Replace EM_BOOL with normal C/C++ bool type. NFC
There is no need that I can think of to use a custom type/macro here.
This also reduces the size of several structs due to the fact that the C/C++ bool type is smaller than int.
Keep EM_BOOL/EM_TRUE/EM_FALSE around for backwards compat but don't use them internally anymore.
This change was created using sed to substitutions
Updated to include struct size saves and code size savings.
I could do this in two phases perhaps:
- Narrow the type of EM_BOOL
- Remove the use of EM_BOOL
Why do struct sizes change?

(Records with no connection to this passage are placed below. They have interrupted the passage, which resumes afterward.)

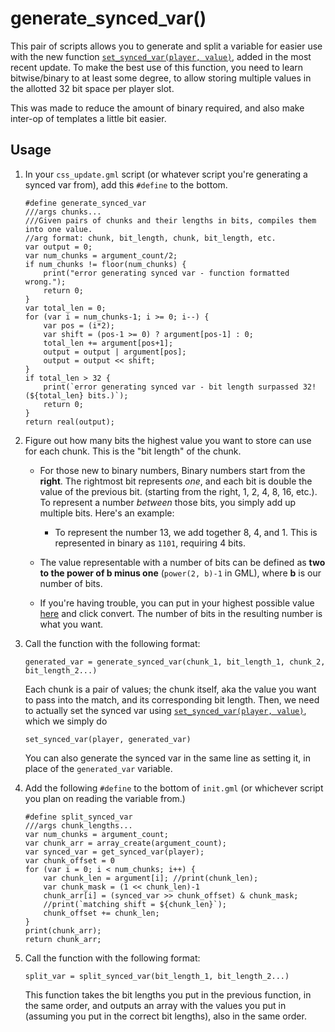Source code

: # generate_synced_var()

This pair of scripts allows you to generate and split a variable for easier use with the new function [`set_synced_var(player, value)`][set], added in the most recent update. To make the best use of this function, you need to learn bitwise/binary to at least some degree, to allow storing multiple values in the allotted 32 bit space per player slot.

This was made to reduce the amount of binary required, and also make inter-op of templates a little bit easier.

## Usage

1. In your `css_update.gml` script (or whatever script you're generating a synced var from), add this `#define` to the bottom.

    ```gml
    #define generate_synced_var
    ///args chunks...
    ///Given pairs of chunks and their lengths in bits, compiles them into one value.
    //arg format: chunk, bit_length, chunk, bit_length, etc.
    var output = 0;
    var num_chunks = argument_count/2;
    if num_chunks != floor(num_chunks) {
        print("error generating synced var - function formatted wrong.");
        return 0;
    }
    var total_len = 0;
    for (var i = num_chunks-1; i >= 0; i--) {
        var pos = (i*2);
        var shift = (pos-1 >= 0) ? argument[pos-1] : 0;
        total_len += argument[pos+1];
        output = output | argument[pos];
        output = output << shift;
    }
    if total_len > 32 {
        print(`error generating synced var - bit length surpassed 32! (${total_len} bits.)`);
        return 0;
    }
    return real(output);
    ```

2. Figure out how many bits the highest value you want to store can use for each chunk. This is the "bit length" of the chunk.

    - For those new to binary numbers, Binary numbers start from the **right**. The rightmost bit represents *one*, and each bit is double the value of the previous bit. (starting from the right, 1, 2, 4, 8, 16, etc.). To represent a number *between* those bits, you simply add up multiple bits. Here's an example:
        - To represent the number 13, we add together 8, 4, and 1. This is represented in binary as `1101`, requiring 4 bits.
    - The value representable with a number of bits can be defined as **two to the power of b minus one** (`power(2, b)-1` in GML), where **b** is our number of bits.

    - If you're having trouble, you can put in your highest possible value [here][dec2bin] and click convert. The number of bits in the resulting number is what you want.

3. Call the function with the following format:

    `generated_var = generate_synced_var(chunk_1, bit_length_1, chunk_2, bit_length_2...)`

    Each chunk is a pair of values; the chunk itself, aka the value you want to pass into the match, and its corresponding bit length. Then, we need to actually set the synced var using [`set_synced_var(player, value)`][set], which we simply do

    `set_synced_var(player, generated_var)`

    You can also generate the synced var in the same line as setting it, in place of the `generated_var` variable.

4. Add the following `#define` to the bottom of `init.gml` (or whichever script you plan on reading the variable from.)

    ```gml
    #define split_synced_var
    ///args chunk_lengths...
    var num_chunks = argument_count;
    var chunk_arr = array_create(argument_count);
    var synced_var = get_synced_var(player);
    var chunk_offset = 0
    for (var i = 0; i < num_chunks; i++) {
        var chunk_len = argument[i]; //print(chunk_len);
        var chunk_mask = (1 << chunk_len)-1
        chunk_arr[i] = (synced_var >> chunk_offset) & chunk_mask;
        //print(`matching shift = ${chunk_len}`);
        chunk_offset += chunk_len;
    }
    print(chunk_arr);
    return chunk_arr;
    ```

5. Call the function with the following format:

    `split_var = split_synced_var(bit_length_1, bit_length_2...)`

    This function takes the bit lengths you put in the previous function, in the same order, and outputs an array with the values you put in (assuming you put in the correct bit lengths), also in the same order.

[set]: https://rivalsofaether.com/set_synced_var/
[dec2bin]: https://www.rapidtables.com/convert/number/decimal-to-binary.html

I'd expect an int and an unpacked bool to both take 32 bits. Is that wrong?
Why do struct sizes change? I'd expect an int and an unpacked bool to both take 32 bits. Is that wrong?

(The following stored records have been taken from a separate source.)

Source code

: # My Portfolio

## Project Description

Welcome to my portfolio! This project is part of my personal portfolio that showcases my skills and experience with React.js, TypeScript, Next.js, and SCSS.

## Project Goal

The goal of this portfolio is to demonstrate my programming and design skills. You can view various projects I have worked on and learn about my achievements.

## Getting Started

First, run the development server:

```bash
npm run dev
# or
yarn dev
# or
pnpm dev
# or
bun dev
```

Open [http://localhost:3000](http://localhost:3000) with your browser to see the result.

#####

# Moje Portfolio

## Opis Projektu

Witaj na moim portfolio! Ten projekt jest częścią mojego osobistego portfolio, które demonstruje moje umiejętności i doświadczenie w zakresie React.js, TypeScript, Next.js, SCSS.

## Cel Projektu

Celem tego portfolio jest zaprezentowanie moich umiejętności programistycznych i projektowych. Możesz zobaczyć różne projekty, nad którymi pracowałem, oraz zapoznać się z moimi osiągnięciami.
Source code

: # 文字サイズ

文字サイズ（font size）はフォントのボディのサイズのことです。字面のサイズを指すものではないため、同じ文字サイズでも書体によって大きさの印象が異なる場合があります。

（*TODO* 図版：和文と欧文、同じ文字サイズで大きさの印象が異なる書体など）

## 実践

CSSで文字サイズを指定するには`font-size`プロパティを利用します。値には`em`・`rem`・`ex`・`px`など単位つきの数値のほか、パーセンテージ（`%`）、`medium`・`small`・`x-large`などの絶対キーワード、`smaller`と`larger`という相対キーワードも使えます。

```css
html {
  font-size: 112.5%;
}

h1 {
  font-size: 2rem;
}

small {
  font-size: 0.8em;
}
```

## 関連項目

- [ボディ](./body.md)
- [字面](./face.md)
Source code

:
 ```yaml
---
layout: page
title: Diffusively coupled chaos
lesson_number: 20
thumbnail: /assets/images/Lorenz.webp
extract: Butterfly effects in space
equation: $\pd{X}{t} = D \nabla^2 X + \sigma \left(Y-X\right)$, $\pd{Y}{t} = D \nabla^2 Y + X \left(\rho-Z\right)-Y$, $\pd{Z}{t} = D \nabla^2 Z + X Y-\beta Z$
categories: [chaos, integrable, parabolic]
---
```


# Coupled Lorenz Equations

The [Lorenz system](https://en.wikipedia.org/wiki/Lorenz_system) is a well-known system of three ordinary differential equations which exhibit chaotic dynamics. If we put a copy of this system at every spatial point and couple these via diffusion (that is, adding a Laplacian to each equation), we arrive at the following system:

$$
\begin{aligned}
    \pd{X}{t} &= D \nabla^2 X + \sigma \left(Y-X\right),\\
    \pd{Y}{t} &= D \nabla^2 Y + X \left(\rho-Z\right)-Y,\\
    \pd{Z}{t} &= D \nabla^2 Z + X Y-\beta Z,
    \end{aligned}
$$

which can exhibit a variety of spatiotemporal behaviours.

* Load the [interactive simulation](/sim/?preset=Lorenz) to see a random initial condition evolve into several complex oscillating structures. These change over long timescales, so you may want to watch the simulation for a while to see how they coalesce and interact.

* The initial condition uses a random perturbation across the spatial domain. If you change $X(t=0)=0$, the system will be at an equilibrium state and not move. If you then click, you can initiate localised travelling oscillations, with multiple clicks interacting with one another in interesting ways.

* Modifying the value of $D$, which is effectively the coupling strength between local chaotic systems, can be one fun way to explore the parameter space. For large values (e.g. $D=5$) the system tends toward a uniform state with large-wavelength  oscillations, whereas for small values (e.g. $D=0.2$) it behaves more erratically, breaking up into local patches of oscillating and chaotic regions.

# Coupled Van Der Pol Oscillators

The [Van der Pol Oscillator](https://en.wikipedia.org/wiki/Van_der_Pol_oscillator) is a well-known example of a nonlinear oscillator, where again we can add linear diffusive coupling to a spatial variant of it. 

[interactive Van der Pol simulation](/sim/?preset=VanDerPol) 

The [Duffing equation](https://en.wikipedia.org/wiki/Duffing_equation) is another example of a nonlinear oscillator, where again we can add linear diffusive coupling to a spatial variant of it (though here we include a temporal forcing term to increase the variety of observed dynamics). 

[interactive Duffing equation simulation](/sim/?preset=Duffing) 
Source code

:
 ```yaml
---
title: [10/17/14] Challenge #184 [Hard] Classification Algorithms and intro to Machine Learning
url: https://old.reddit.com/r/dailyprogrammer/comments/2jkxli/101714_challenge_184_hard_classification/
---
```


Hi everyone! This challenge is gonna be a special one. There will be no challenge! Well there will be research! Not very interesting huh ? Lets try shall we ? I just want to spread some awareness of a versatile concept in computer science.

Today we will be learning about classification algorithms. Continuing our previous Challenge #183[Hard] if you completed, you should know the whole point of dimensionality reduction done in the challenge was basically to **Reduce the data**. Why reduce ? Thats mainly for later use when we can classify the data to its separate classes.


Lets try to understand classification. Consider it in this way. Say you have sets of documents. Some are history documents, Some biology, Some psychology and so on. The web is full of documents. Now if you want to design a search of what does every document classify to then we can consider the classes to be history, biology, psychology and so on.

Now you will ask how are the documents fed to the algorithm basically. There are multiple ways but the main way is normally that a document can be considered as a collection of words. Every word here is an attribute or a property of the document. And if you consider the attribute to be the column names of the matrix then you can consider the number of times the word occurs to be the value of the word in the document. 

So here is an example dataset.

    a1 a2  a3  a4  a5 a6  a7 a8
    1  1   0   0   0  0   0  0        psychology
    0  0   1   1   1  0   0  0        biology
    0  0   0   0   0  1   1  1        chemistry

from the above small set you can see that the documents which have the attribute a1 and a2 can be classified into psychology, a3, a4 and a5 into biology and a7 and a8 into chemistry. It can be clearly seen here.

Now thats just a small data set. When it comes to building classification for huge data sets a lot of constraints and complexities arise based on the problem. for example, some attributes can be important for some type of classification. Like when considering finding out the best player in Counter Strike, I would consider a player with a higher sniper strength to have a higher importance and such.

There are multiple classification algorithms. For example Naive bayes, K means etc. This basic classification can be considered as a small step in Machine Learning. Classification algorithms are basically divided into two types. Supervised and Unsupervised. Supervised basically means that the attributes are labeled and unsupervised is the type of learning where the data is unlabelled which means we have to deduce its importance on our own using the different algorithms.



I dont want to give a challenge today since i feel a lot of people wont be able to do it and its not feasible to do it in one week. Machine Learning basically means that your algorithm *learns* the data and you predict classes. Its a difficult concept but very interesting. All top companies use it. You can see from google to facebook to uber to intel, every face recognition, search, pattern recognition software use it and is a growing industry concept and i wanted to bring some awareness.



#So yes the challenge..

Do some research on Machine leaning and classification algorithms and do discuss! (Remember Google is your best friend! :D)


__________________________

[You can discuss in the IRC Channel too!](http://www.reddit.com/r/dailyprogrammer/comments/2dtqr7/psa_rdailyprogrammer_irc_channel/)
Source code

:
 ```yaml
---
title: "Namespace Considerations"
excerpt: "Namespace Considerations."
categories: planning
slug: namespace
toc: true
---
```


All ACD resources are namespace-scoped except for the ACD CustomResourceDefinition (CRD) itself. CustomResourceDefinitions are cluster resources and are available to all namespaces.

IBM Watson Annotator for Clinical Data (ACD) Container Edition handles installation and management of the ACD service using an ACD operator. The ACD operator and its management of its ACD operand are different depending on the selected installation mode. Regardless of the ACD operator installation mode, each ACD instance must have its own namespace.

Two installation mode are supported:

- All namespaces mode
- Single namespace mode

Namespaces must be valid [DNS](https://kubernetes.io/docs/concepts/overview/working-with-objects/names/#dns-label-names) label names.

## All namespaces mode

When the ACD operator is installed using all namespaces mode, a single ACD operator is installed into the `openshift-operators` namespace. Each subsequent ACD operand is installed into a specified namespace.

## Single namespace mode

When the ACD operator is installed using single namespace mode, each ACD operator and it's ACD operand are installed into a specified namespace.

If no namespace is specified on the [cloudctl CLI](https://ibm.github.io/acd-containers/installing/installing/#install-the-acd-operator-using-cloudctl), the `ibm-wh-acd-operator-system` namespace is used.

I guess bool is just a single byte in C/C++?
Indeed this program printf 1 1 on my desktop system:
$ cat test.c
#include <stdbool.h>
#include <stdio.h>
int main() {
printf("%ld %ld\n", sizeof(bool), _Alignof(bool));
return 0;
}
Why do struct sizes change? I'd expect an int and an unpacked bool to both take 32 bits. Is that wrong?
I guess
boolis just a single byte in C/C++?Indeed this program printf
1 1on my desktop system:$ cat test.c #include <stdbool.h> #include <stdio.h> int main() { printf("%ld %ld\n", sizeof(bool), _Alignof(bool)); return 0; }
(same for C++ BTW)
By itself it's 1 byte, I guess, but inside a struct the field after it might be aligned:
#include <stdbool.h>
#include <stdio.h>
class C {
bool x;
int y;
};
int main() {
printf("%ld\n", sizeof(C));
return 0;
}
That prints 8 for me, so 4 bytes for each field. I'd expect that to be the common case, I'm surprised we save anything actually...
Anyhow, yeah, if this causes struct layout changes then splitting the PR as much as possible sgtm.

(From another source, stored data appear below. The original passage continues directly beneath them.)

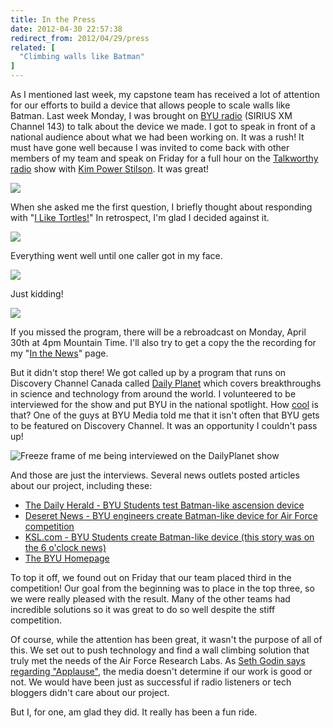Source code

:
 ```yaml
---
title: In the Press
date: 2012-04-30 22:57:38
redirect_from: 2012/04/29/press
related: [
  "Climbing walls like Batman"
]
---
```


As I mentioned last week, my capstone team has received a lot of attention for our efforts to build a device that allows people to scale walls like Batman. Last week Monday, I was brought on [BYU radio](http://www.byuradio.org/about) (SIRIUS XM Channel 143) to talk about the device we made. I got to speak in front of a national audience about what we had been working on. It was a rush! It must have gone well because I was invited to come back with other members of my team and speak on Friday for a full hour on the <a href="http://bluebirdsisterhood.wordpress.com/2012/04/27/scale-fortress-walls-like-batman-on-the-talkworthy-radio-show/">Talkworthy radio</a> show with <a href="http://www.facebook.com/kimpowerstilson" title="She has over 2000 Facebook friends, but who's counting?">Kim Power Stilson</a>. It was great!

<img src="/assets/images/bryanradio.jpg" />

When she asked me the first question, I briefly thought about responding with "[I Like Tortles!][1]" In retrospect, I'm glad I decided against it.

 [1]: http://www.youtube.com/watch?v=CMNry4PE93Y "I Like Tortles!"

<img src="/assets/images/bryanradio2.jpg" />

Everything went well until one caller got in my face.

<img src="/assets/images/angrybryanradio.jpg" />

Just kidding!

<img src="/assets/images/teamradio.jpg" />

If you missed the program, there will be a rebroadcast on Monday, April 30th at 4pm Mountain Time. I'll also try to get a copy the the recording for my "[In the News][2]" page.

 [2]: https://bryanbraun.com/news

But it didn't stop there! We got called up by a program that runs on Discovery Channel Canada called [Daily Planet](https://web.archive.org/web/20120510040430/http://www.discoverychannel.ca/Showpage.aspx?sid=13287) which covers breakthroughs in science and technology from around the world. I volunteered to be interviewed for the show and put BYU in the national spotlight. How <a href="https://twitter.com/DailyPlanet/status/195296047327752193">cool</a> is that? One of the guys at BYU Media told me that it isn't often that BYU gets to be featured on Discovery Channel. It was an opportunity I couldn't pass up!

<img alt="Freeze frame of me being interviewed on the DailyPlanet show" src="/assets/images/Discovery2.jpg" title="Our footage starts at about 4:45." />

And those are just the interviews. Several news outlets posted articles about our project, including these:

* [The Daily Herald - BYU Students test Batman-like ascension device](http://www.heraldextra.com/news/local/education/college/byu-students-test-batman-like-ascension-device/article_a854d343-f6cf-5e90-91b9-9982021c316d.html)
* [Deseret News - BYU engineers create Batman-like device for Air Force competition](http://www.deseretnews.com/article/765568569/Photo-gallery-BYU-engineers-create-Batman-like-device-for-Air-Force-competition.html)
* [KSL.com - BYU Students create Batman-like device (this story was on the 6 o'clock news)](http://www.ksl.com/?nid=148&sid=20030381)
* [The BYU Homepage](http://news.byu.edu/archive12-apr-batmancapstone.aspx)

To top it off, we found out on Friday that our team placed third in the competition! Our goal from the beginning was to place in the top three, so we were really pleased with the result. Many of the other teams had incredible solutions so it was great to do so well despite the stiff competition.

Of course, while the attention has been great, it wasn't the purpose of all of this. We set out to push technology and find a wall climbing solution that truly met the needs of the Air Force Research Labs. As <a href="http://sethgodin.typepad.com/seths_blog/2012/04/dont-expect-applause.html" title="Dont Expect Applause">Seth Godin says regarding "Applause"</a>, the media doesn't determine if our work is good or not. We would have been just as successful if radio listeners or tech bloggers didn't care about our project.

But I, for one, am glad they did. It really has been a fun ride.
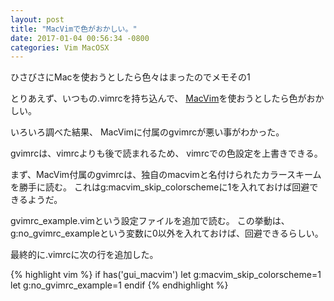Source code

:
 ```yaml
---
layout: post
title: "MacVimで色がおかしい。"
date: 2017-01-04 00:56:34 -0800
categories: Vim MacOSX
---
```

ひさびさにMacを使おうとしたら色々はまったのでメモその1

とりあえず、いつもの.vimrcを持ち込んで、
[MacVim][mvim]を使おうとしたら色がおかしい。

いろいろ調べた結果、
MacVimに付属のgvimrcが悪い事がわかった。

gvimrcは、vimrcよりも後で読まれるため、
vimrcでの色設定を上書きできる。

まず、MacVim付属のgvimrcは、独自のmacvimと名付けられたカラースキームを勝手に読む。
これはg:macvim_skip_colorschemeに1を入れておけば回避できるようだ。

gvimrc_example.vimという設定ファイルを追加で読む。
この挙動は、g:no_gvimrc_exampleという変数に0以外を入れておけば、回避できるらしい。

最終的に.vimrcに次の行を追加した。


{% highlight vim %}
if has('gui_macvim')
  let g:macvim_skip_colorscheme=1
  let g:no_gvimrc_example=1
endif
{% endhighlight %}

[mvim]: https://github.com/splhack/macvim-kaoriya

By itself it's 1 byte, I guess, but inside a struct the field after it might be aligned:
#include <stdbool.h> #include <stdio.h> class C { bool x; int y; }; int main() { printf("%ld\n", sizeof(C)); return 0; }That prints
8for me, so 4 bytes for each field. I'd expect that to be the common case, I'm surprised we save anything actually...
Right, that is just normal struct layout rules. If you put the bool last you will see difference. Or if you have several booleans toegther in the struct.
Lowering the alignment of a type can for sure shrink struct sizes. That is the primary use of the alignment of a given type. Higher alignment == worse for struct size.
Rebased now that #22157 has landed. I'm planning on waiting for a release or two before landing this larger change.
Added a test.
Thanks - which is it though? (this is a pretty big diff and I don't see a separate commit for it, this would have been a nice case to not squash actually I think?)
Added test as a separate commit
Thanks, lgtm.
This change is now ready to land I think
Just to note, this looks like a massive user-facing breaking ABI change. The previous sizeof(EM_BOOL) change from 4 bytes to 1 byte also was a breaking ABI change, and it regressed my Emscripten downstream library at https://github.com/juj/wasm_webgpu/issues/46 (I was lucky to have added #pragma clang diagnostic error "-Wpadded" in my code, otherwise it would have invited silent failure). There could be projects out there that have used EM_BOOL, and their pre-compiled code will break on this change.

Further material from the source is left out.